This course uses a single real-world case study to introduce statistical concepts throughout the quarter. Topics include methods for the collection, presentation, analysis, and interpretation of data, including elements of sampling, simple techniques for analysis of means, proportions, and linear association, and an introduction to the statistical programming language R.

The case study examines the development of the water contamination crisis in Flint, Michigan, from its beginnings in 2014 to present day conditions. Students will use statistical techniques learned in the course to probe critical facets of the story, including: the demographics and history of Flint; the evidence for (and uncertainty about) the existence of contamination; statistical mistakes that allowed officials to initially deny the problem; and predictions for future health effects due to the contamination. Throughout the course, students will practice critically examining claims made in the media and in scientific publications.
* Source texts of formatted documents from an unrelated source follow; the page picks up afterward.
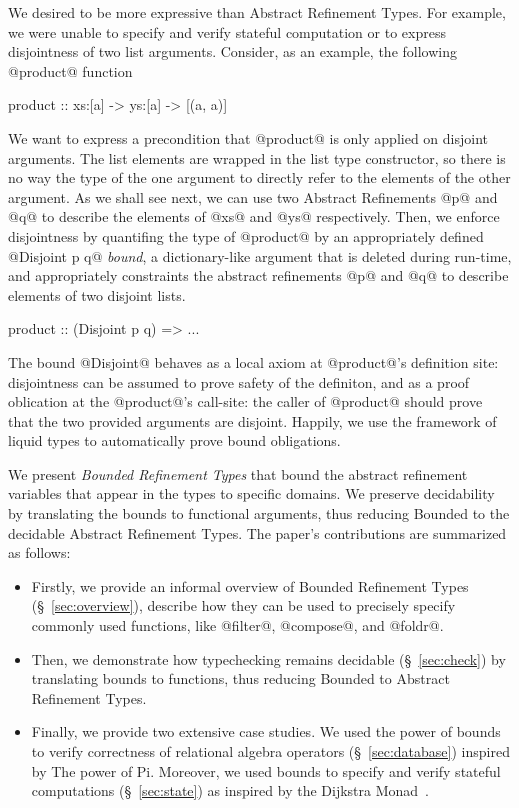 We desired to be more expressive than Abstract Refinement Types.
For example, we were unable to specify and verify stateful computation 
or to express disjointness of two list arguments.
%
Consider, as an example, the following @product@ function
\begin{code}
product :: xs:[a] -> ys:[a] -> [(a, a)]
\end{code}
We want to express a precondition that @product@ is only applied on disjoint arguments.
%
The list elements are wrapped in the list type constructor, 
so there is no way the type of the one argument to directly refer
to the elements of the other argument.
%
As we shall see next, we can use two Abstract Refinements @p@ and @q@ 
to describe the elements of @xs@ and @ys@ respectively. 
%
Then, we enforce disjointness by quantifing  the type of @product@ by
an appropriately defined @Disjoint p q@ \textit{bound}, 
\ie a dictionary-like argument that is deleted during run-time, 
and appropriately constraints the abstract refinements @p@ and @q@ to 
describe elements of two disjoint lists. 
\begin{code}
product :: (Disjoint p q) => ...
\end{code}
%
The bound @Disjoint@ behaves as a local axiom at @product@'s definition site: 
disjointness can be assumed to prove safety of the definiton, 
and as a proof oblication at the @product@'s call-site:
the caller of  @product@ should prove that the two provided arguments are disjoint. 
%
Happily, we use the framework of liquid types to automatically prove bound obligations.


We present \textit{Bounded Refinement Types} that bound the 
abstract refinement variables that appear in the types 
to specific domains.
%
We preserve decidability by translating the bounds to functional arguments,
thus reducing Bounded to the decidable Abstract Refinement Types.
%
The paper's contributions are summarized as follows:
\begin{itemize}
\item Firstly, we provide an informal overview of Bounded Refinement Types (\S~\ref{sec:overview}), 
      describe how they can be used to precisely specify commonly used \haskell functions, 
      like @filter@, @compose@, and @foldr@.
\item Then, we demonstrate how typechecking remains decidable (\S~\ref{sec:check}) 
      by translating bounds to functions, thus reducing Bounded to Abstract Refinement Types. 
\item Finally, we provide two extensive case studies. 
      We used the power of bounds to verify correctness of relational algebra
      operators (\S~\ref{sec:database}) inspired by The power of Pi\citep{thepipower}. 
      Moreover, we used bounds to specify and verify stateful computations (\S~\ref{sec:state})
      as inspired by the Dijkstra Monad~\citep{dijkstramonad}.
\end{itemize}

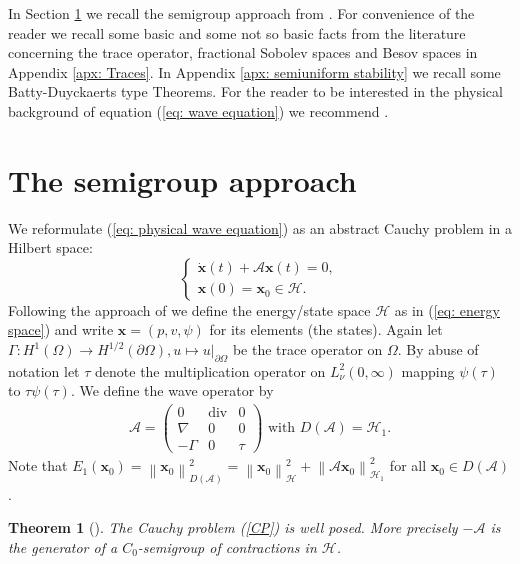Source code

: \documentclass{amsart}
\newcommand{\norm}[1]{\left\| #1 \right\|}
\newcommand{\A}{\mathcal{A}}
\newcommand{\xnice}{\mathbf{x}}
\newcommand{\Ho}{\mathcal{H}}
\DeclareMathOperator{\Div}{div}
\newtheorem{Theorem}{Theorem}
\begin{document}
In Section \ref{sec: Semigroup approach} we recall the semigroup approach from \cite{DFMP2010a}. For convenience of the reader we recall some basic and some not so basic facts from the literature concerning the trace operator, fractional Sobolev spaces and Besov spaces in Appendix \ref{apx: Traces}. In Appendix \ref{apx: semiuniform stability} we recall some Batty-Duyckaerts type Theorems. For the reader to be interested in the physical background of equation (\ref{eq: wave equation}) we recommend \cite{IngardMorse}.

\section{The semigroup approach}\label{sec: Semigroup approach}
We reformulate (\ref{eq: physical wave equation}) as an abstract Cauchy problem in a Hilbert space:
\begin{equation}\label{CP}
 \begin{cases}
  \dot{\xnice}(t) + \A \xnice(t) = 0 , \\
  \xnice(0) = \xnice_0 \in \Ho .
 \end{cases}
\end{equation}
Following the approach of \cite{DFMP2010a} we define the energy/state space $\Ho$ as in (\ref{eq: energy space}) and write $\xnice=(p,v,\psi)$ for its elements (the states). Again let $\Gamma:H^1(\Omega)\rightarrow H^{1/2}(\partial\Omega), u\mapsto u|_{\partial\Omega}$ be the trace operator on $\Omega$. By abuse of notation let $\tau$ denote the multiplication operator on $L^2_{\nu}(0,\infty)$ mapping $\psi(\tau)$ to $\tau\psi(\tau)$. We define the wave operator by
\begin{align*}
 \A = \left(
 \begin{array}{ccc}
  0       & \Div & 0 \\
  \nabla  & 0    & 0 \\
  -\Gamma & 0    & \tau
 \end{array}\right)
 \text{ with }
 D(\A) = \Ho_1 .
\end{align*}
Note that $E_1(\xnice_0) = \norm{\xnice_0}_{D(\A)}^2 = \norm{\xnice_0}_{\Ho}^2 + \norm{\A \xnice_0}_{\Ho_1}^2$ for all $\xnice_0\in D(\A)$. 
\begin{Theorem}[\cite{DFMP2010a}]\label{thm: waves well posed}
 The Cauchy problem (\ref{CP}) is well posed. More precisely $-\A$ is the generator of a $C_0$-semigroup of contractions in $\Ho$.
\end{Theorem}
\end{document}
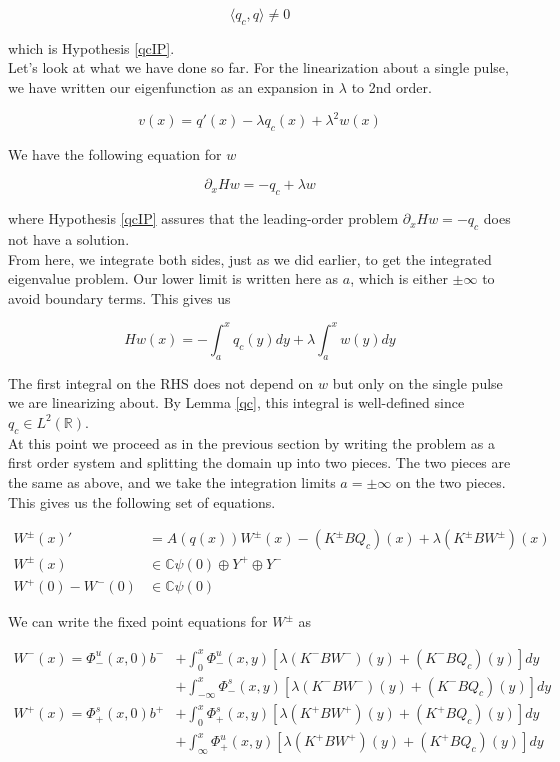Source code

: \documentclass[12pt]{article}
\def\R{{\mathbb R}}
\def\C{{\mathbb C}}
\begin{document}
\[
\langle q_c, q \rangle \neq 0
\]

which is Hypothesis \ref{qcIP}.\\

Let's look at what we have done so far. For the linearization about a single pulse, we have written our eigenfunction as an expansion in $\lambda$ to 2nd order.

\begin{equation}\label{eigenfntosecondorder}
v(x) = q'(x) - \lambda q_c(x) + \lambda^2 w(x)
\end{equation}

We have the following equation for $w$

\[
\partial_x H w = -q_c + \lambda w 
\]

where Hypothesis \ref{qcIP} assures that the leading-order problem $\partial_x H w = -q_c$ does not have a solution.\\

From here, we integrate both sides, just as we did earlier, to get the integrated eigenvalue problem. Our lower limit is written here as $a$, which is either $\pm \infty$ to avoid boundary terms. This gives us

\[
H w(x) = -\int_a^x q_c(y) dy + \lambda \int_a^x w(y) dy 
\]

The first integral on the RHS does not depend on $w$ but only on the single pulse we are linearizing about. By Lemma \ref{qc}, this integral is well-defined since $q_c \in L^2(\R)$. \\

At this point we proceed as in the previous section by writing the problem as a first order system and splitting the domain up into two pieces. The two pieces are the same as above, and we take the integration limits $a = \pm \infty$ on the two pieces. This gives us the following set of equations.

\begin{align*}
W^\pm(x)' &= A(q(x)) W^\pm(x) - (K^\pm B Q_c)(x) + \lambda (K^\pm B W^\pm)(x) \\
W^\pm(x) &\in \C \psi(0) \oplus Y^+ \oplus Y^- \\
W^+(0) - W^-(0) &\in \C \psi(0) 
\end{align*}

We can write the fixed point equations for $W^\pm$ as

\begin{align*}
W^-(x) = \Phi^u_-(x, 0)b^- &+ \int_0^x \Phi^u_-(x, y)[\lambda (K^- B W^-)(y) + (K^- B Q_c)(y) ] dy \\
&+ \int_{-\infty}^x \Phi^s_-(x, y)[\lambda (K^- B W^-)(y) + (K^- B Q_c)(y) ] dy \\
W^+(x) = \Phi^s_+(x, 0)b^+ &+ \int_0^x \Phi^s_+(x, y)[\lambda (K^+ B W^+)(y) + (K^+ B Q_c)(y) ] dy \\
&+ \int_{\infty}^x \Phi^u_+(x, y)[\lambda (K^+ B W^+)(y) + (K^+ B Q_c)(y) ] dy
\end{align*}
\end{document}
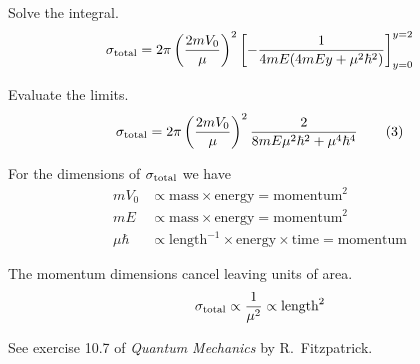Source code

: Solve the integral.
\begin{equation*}
\sigma_{\rm total}=2\pi\left(\frac{2mV_0}{\mu}\right)^2
\left[-\frac{1}{4mE(4mEy+\mu^2\hbar^2)}\right]_{y=0}^{y=2}
\end{equation*}

Evaluate the limits.
\begin{equation*}
\sigma_{\rm total}=2\pi\left(\frac{2mV_0}{\mu}\right)^2
\frac{2}{8mE\mu^2\hbar^2+\mu^4\hbar^4}
\tag{3}
\end{equation*}

For the dimensions of $\sigma_{\rm total}$ we have
\begin{align*}
mV_0&\propto\text{mass}\times\text{energy}=\text{momentum}^2
\\
mE&\propto\text{mass}\times\text{energy}=\text{momentum}^2
\\
\mu\hbar&\propto\text{length}^{-1}\times\text{energy}\times\text{time}=\text{momentum}
\end{align*}

The momentum dimensions cancel leaving units of area.
\begin{equation*}
\sigma_{\rm total}\propto\frac{1}{\mu^2}\propto\text{length}^2
\end{equation*}

See exercise 10.7 of {\it Quantum Mechanics} by R.~Fitzpatrick.


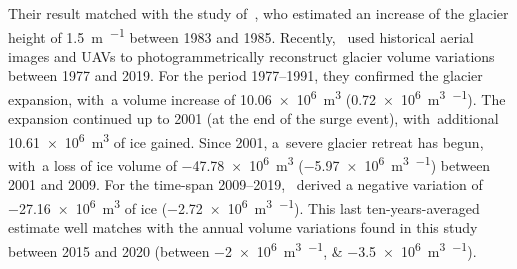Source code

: Their result matched with the study of~\cite{Roethlisberger1985}, who estimated an
increase of the glacier height of \SI[retain-explicit-plus]{+1.5}{\m\per\year} between
1983 and 1985.
Recently,~\cite{Degaetani2021} used historical aerial images and UAVs to
photogrammetrically reconstruct glacier volume variations between 1977 and 2019.
For the period 1977--1991, they confirmed the glacier expansion, with~a volume
increase of \SI[retain-explicit-plus]{+10.06e6}{\cubic\meter}
(\SI[retain-explicit-plus]{+0.72e6}{\cubic\m\per\year}).
The expansion continued up to 2001 (at the end of the surge event), with~additional
\SI{10.61e6}{\cubic\m} of ice gained.
Since 2001, a~severe glacier retreat has begun, with~a loss of ice volume of
\SI{-47.78e6}{\cubic\meter} (\SI{-5.97e6}{\cubic\meter\per\year}) between 2001 and 2009.
For the time-span 2009--2019,~\citep{Degaetani2021} derived a negative variation of
\SI{-27.16e6}{\cubic\m} of ice (\SI{-2.72e6}{\cubic\meter\per\year}).
This last ten-years-averaged estimate well matches with the annual volume variations
found in this study between 2015 and 2020 (between
\SIlist{-2e6;-3.5e6}{\cubic\meter\per\year}).

\makechapterbibliography{}

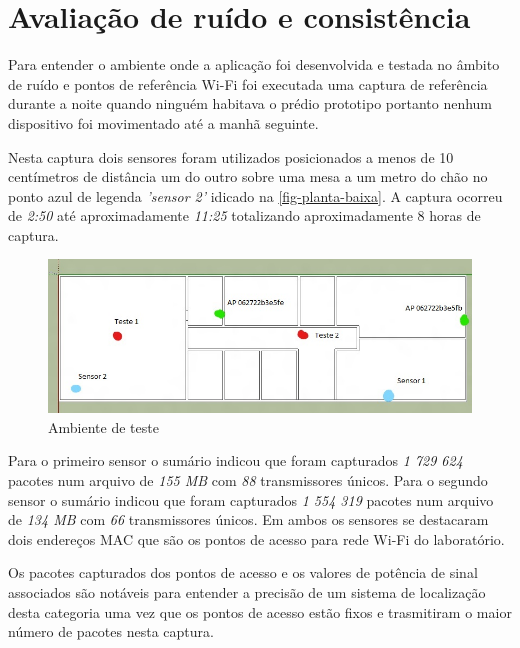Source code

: \section{Avaliação de ruído e consistência}
\label{sec:teste-ruido}

Para entender o ambiente onde a aplicação foi desenvolvida e testada no âmbito
de ruído e pontos de referência Wi-Fi foi executada uma captura de referência
durante a noite quando ninguém habitava o prédio prototipo portanto nenhum
dispositivo foi movimentado até a manhã seguinte.

Nesta captura dois sensores foram utilizados posicionados a menos de 10
centímetros de distância um do outro sobre uma mesa a um metro do chão no ponto
azul de legenda \emph{'sensor 2'} idicado na \autoref{fig-planta-baixa}. A captura
ocorreu de \emph{2:50} até aproximadamente \emph{11:25} totalizando aproximadamente 8 horas de
captura.

\begin{figure}[htb]
	\caption{\label{fig-planta-baixa}Ambiente de teste}
	\begin{center}
		\includegraphics[width=1\textwidth]{060-testes/data-analisis/planta-baixa_Ink_LI.jpg}
	\end{center}
\end{figure}


Para o primeiro sensor o sumário indicou que foram capturados \emph{1 729 624}
pacotes num arquivo de \emph{155 MB} com \emph{88} transmissores únicos.
Para o segundo sensor o sumário indicou que foram capturados \emph{1 554 319}
pacotes num arquivo de \emph{134 MB} com \emph{66} transmissores únicos.
Em ambos os sensores se destacaram dois endereços MAC que são os pontos de
acesso para rede Wi-Fi do laboratório.

Os pacotes capturados dos pontos de acesso e os valores de potência de sinal
associados são notáveis para entender a precisão de um sistema de localização
desta categoria uma vez que os pontos de acesso estão fixos e trasmitiram o
maior número de pacotes nesta captura.

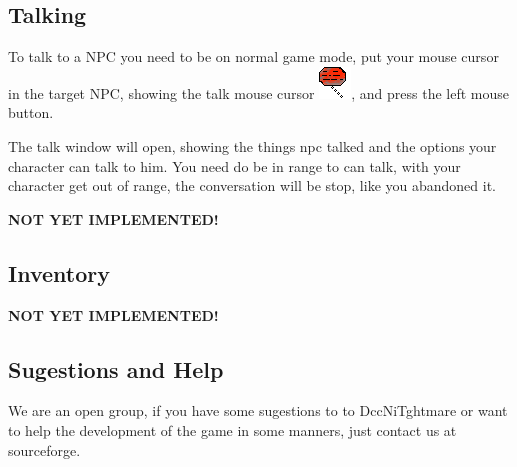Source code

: \documentclass[ letterpaper,12pt]{article}
\begin{document}
\subsection{Talking}

To talk to a NPC you need to be on normal game mode, put your mouse cursor in the target NPC, showing the talk mouse cursor \includegraphics{talk.png}, and press the left mouse button.

The talk window will open, showing the things npc talked and the options your character can talk to him. You need do be in range to can talk, with your character get out of range, the conversation will be stop, like you abandoned it.

{\bf NOT YET IMPLEMENTED!}

\subsection{Inventory}

{\bf NOT YET IMPLEMENTED!}

\subsection{Sugestions and Help}

We are an open group, if you have some sugestions to to DccNiTghtmare or want to help the development of the game in some manners, just contact us at sourceforge.
\end{document}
At the end of the quarter, students are asked to use their statistical skills to propose and defend a set of interventions to benefit the children of Flint.

Note(s): STAT 20010 Elementary Statistics Through Case Study covers similar statistical content to STAT 20000 Elementary Statistics. However, while STAT 20000 follows a traditional lecture-based format with textbook, problem sets, and exams, STAT 20010 utilizes small group work and written reports, with a less mathematical focus but a greater emphasis on critical interpretation of real-world data.